* [Task data]
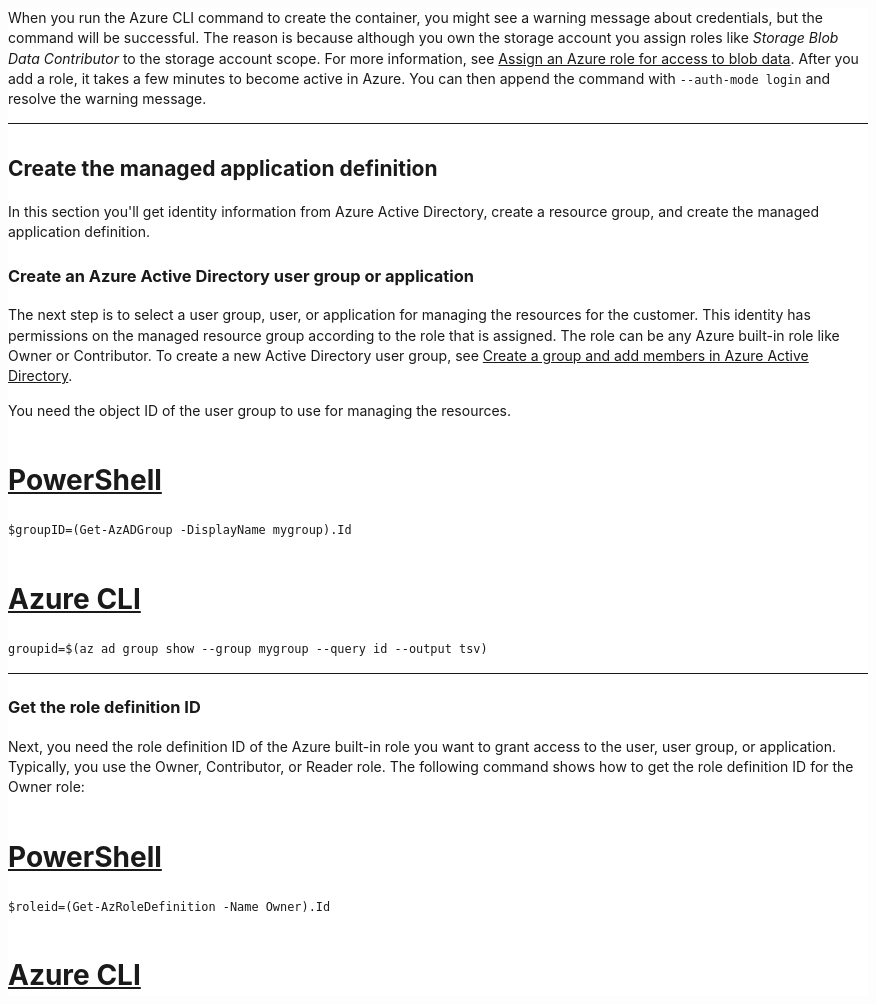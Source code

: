 When you run the Azure CLI command to create the container, you might see a warning message about credentials, but the command will be successful. The reason is because although you own the storage account you assign roles like _Storage Blob Data Contributor_ to the storage account scope. For more information, see [Assign an Azure role for access to blob data](../../storage/blobs/assign-azure-role-data-access.md). After you add a role, it takes a few minutes to become active in Azure. You can then append the command with `--auth-mode login` and resolve the warning message.

---

## Create the managed application definition

In this section you'll get identity information from Azure Active Directory, create a resource group, and create the managed application definition.

### Create an Azure Active Directory user group or application

The next step is to select a user group, user, or application for managing the resources for the customer. This identity has permissions on the managed resource group according to the role that is assigned. The role can be any Azure built-in role like Owner or Contributor. To create a new Active Directory user group, see [Create a group and add members in Azure Active Directory](../../active-directory/fundamentals/active-directory-groups-create-azure-portal.md).

You need the object ID of the user group to use for managing the resources.

# [PowerShell](#tab/azure-powershell)

```azurepowershell-interactive
$groupID=(Get-AzADGroup -DisplayName mygroup).Id
```

# [Azure CLI](#tab/azure-cli)

```azurecli-interactive
groupid=$(az ad group show --group mygroup --query id --output tsv)
```

---

### Get the role definition ID

Next, you need the role definition ID of the Azure built-in role you want to grant access to the user, user group, or application. Typically, you use the Owner, Contributor, or Reader role. The following command shows how to get the role definition ID for the Owner role:

# [PowerShell](#tab/azure-powershell)

```azurepowershell-interactive
$roleid=(Get-AzRoleDefinition -Name Owner).Id
```

# [Azure CLI](#tab/azure-cli)
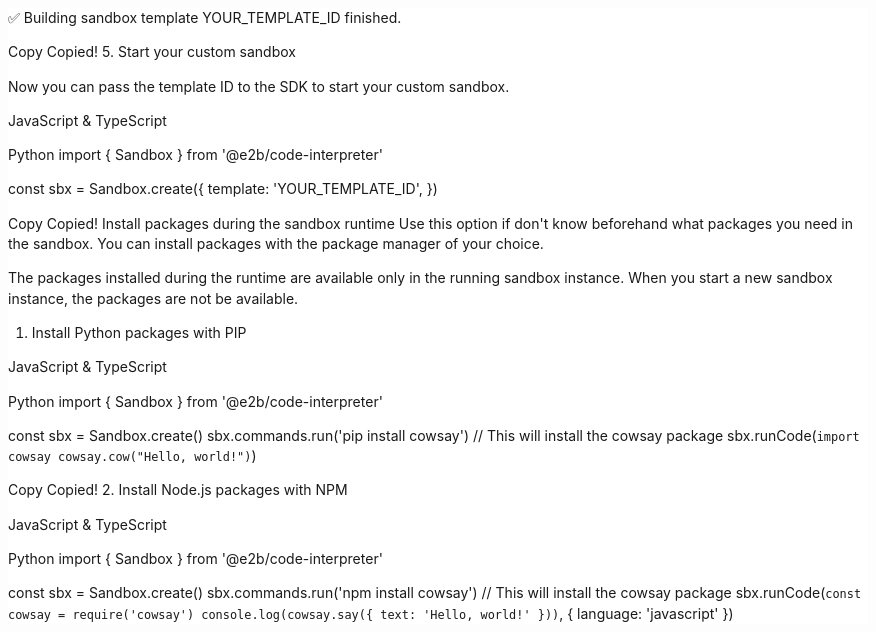 ✅ Building sandbox template YOUR_TEMPLATE_ID finished.

Copy
Copied!
5. Start your custom sandbox

Now you can pass the template ID to the SDK to start your custom sandbox.


JavaScript & TypeScript

Python
import { Sandbox } from '@e2b/code-interpreter'

const sbx = Sandbox.create({
  template: 'YOUR_TEMPLATE_ID',
})

Copy
Copied!
Install packages during the sandbox runtime
Use this option if don't know beforehand what packages you need in the sandbox. You can install packages with the package manager of your choice.

The packages installed during the runtime are available only in the running sandbox instance. When you start a new sandbox instance, the packages are not be available.
1. Install Python packages with PIP


JavaScript & TypeScript

Python
import { Sandbox } from '@e2b/code-interpreter'

const sbx = Sandbox.create()
sbx.commands.run('pip install cowsay') // This will install the cowsay package
sbx.runCode(`
  import cowsay
  cowsay.cow("Hello, world!")
`)

Copy
Copied!
2. Install Node.js packages with NPM


JavaScript & TypeScript

Python
import { Sandbox } from '@e2b/code-interpreter'

const sbx = Sandbox.create()
sbx.commands.run('npm install cowsay') // This will install the cowsay package
sbx.runCode(`
  const cowsay = require('cowsay')
  console.log(cowsay.say({ text: 'Hello, world!' }))
`, { language: 'javascript' })



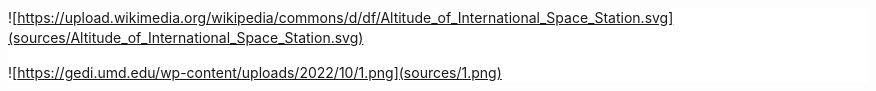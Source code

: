 ![https://upload.wikimedia.org/wikipedia/commons/d/df/Altitude_of_International_Space_Station.svg](sources/Altitude_of_International_Space_Station.svg)

![https://gedi.umd.edu/wp-content/uploads/2022/10/1.png](sources/1.png)
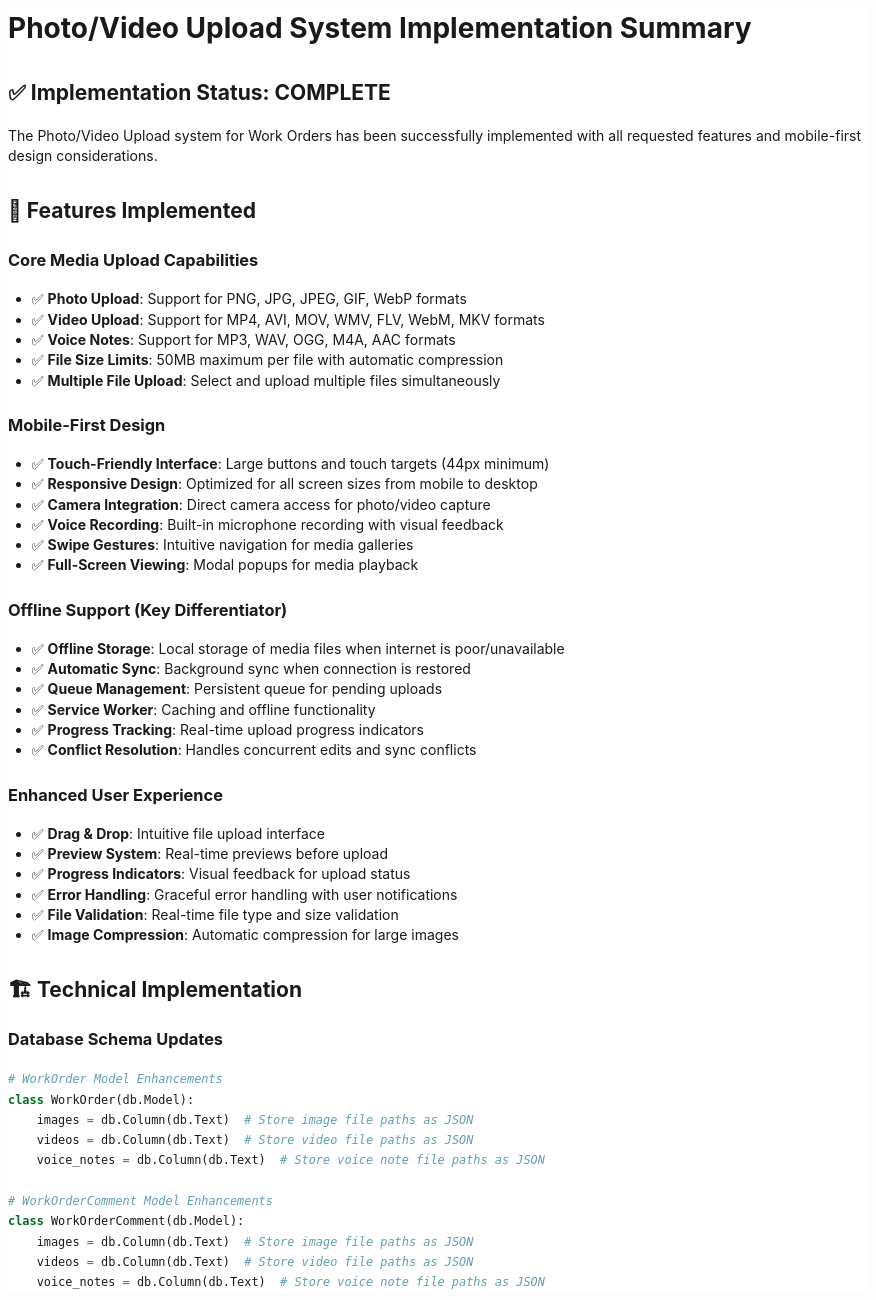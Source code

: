 # Photo/Video Upload System Implementation Summary

## ✅ Implementation Status: COMPLETE

The Photo/Video Upload system for Work Orders has been successfully implemented with all requested features and mobile-first design considerations.

## 🎯 Features Implemented

### Core Media Upload Capabilities
- ✅ **Photo Upload**: Support for PNG, JPG, JPEG, GIF, WebP formats
- ✅ **Video Upload**: Support for MP4, AVI, MOV, WMV, FLV, WebM, MKV formats  
- ✅ **Voice Notes**: Support for MP3, WAV, OGG, M4A, AAC formats
- ✅ **File Size Limits**: 50MB maximum per file with automatic compression
- ✅ **Multiple File Upload**: Select and upload multiple files simultaneously

### Mobile-First Design
- ✅ **Touch-Friendly Interface**: Large buttons and touch targets (44px minimum)
- ✅ **Responsive Design**: Optimized for all screen sizes from mobile to desktop
- ✅ **Camera Integration**: Direct camera access for photo/video capture
- ✅ **Voice Recording**: Built-in microphone recording with visual feedback
- ✅ **Swipe Gestures**: Intuitive navigation for media galleries
- ✅ **Full-Screen Viewing**: Modal popups for media playback

### Offline Support (Key Differentiator)
- ✅ **Offline Storage**: Local storage of media files when internet is poor/unavailable
- ✅ **Automatic Sync**: Background sync when connection is restored
- ✅ **Queue Management**: Persistent queue for pending uploads
- ✅ **Service Worker**: Caching and offline functionality
- ✅ **Progress Tracking**: Real-time upload progress indicators
- ✅ **Conflict Resolution**: Handles concurrent edits and sync conflicts

### Enhanced User Experience
- ✅ **Drag & Drop**: Intuitive file upload interface
- ✅ **Preview System**: Real-time previews before upload
- ✅ **Progress Indicators**: Visual feedback for upload status
- ✅ **Error Handling**: Graceful error handling with user notifications
- ✅ **File Validation**: Real-time file type and size validation
- ✅ **Image Compression**: Automatic compression for large images

## 🏗️ Technical Implementation

### Database Schema Updates
```python
# WorkOrder Model Enhancements
class WorkOrder(db.Model):
    images = db.Column(db.Text)  # Store image file paths as JSON
    videos = db.Column(db.Text)  # Store video file paths as JSON
    voice_notes = db.Column(db.Text)  # Store voice note file paths as JSON

# WorkOrderComment Model Enhancements  
class WorkOrderComment(db.Model):
    images = db.Column(db.Text)  # Store image file paths as JSON
    videos = db.Column(db.Text)  # Store video file paths as JSON
    voice_notes = db.Column(db.Text)  # Store voice note file paths as JSON
```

* [Exercise instructions]
Reproduce the lines of the entries above from the one with "## Create the managed application definition" to the one with "The next step", both included, exactly and without any other line.

* [Result]
## Create the managed application definition

In this section you'll get identity information from Azure Active Directory, create a resource group, and create the managed application definition.

### Create an Azure Active Directory user group or application

The next step is to select a user group, user, or application for managing the resources for the customer. This identity has permissions on the managed resource group according to the role that is assigned. The role can be any Azure built-in role like Owner or Contributor. To create a new Active Directory user group, see [Create a group and add members in Azure Active Directory](../../active-directory/fundamentals/active-directory-groups-create-azure-portal.md).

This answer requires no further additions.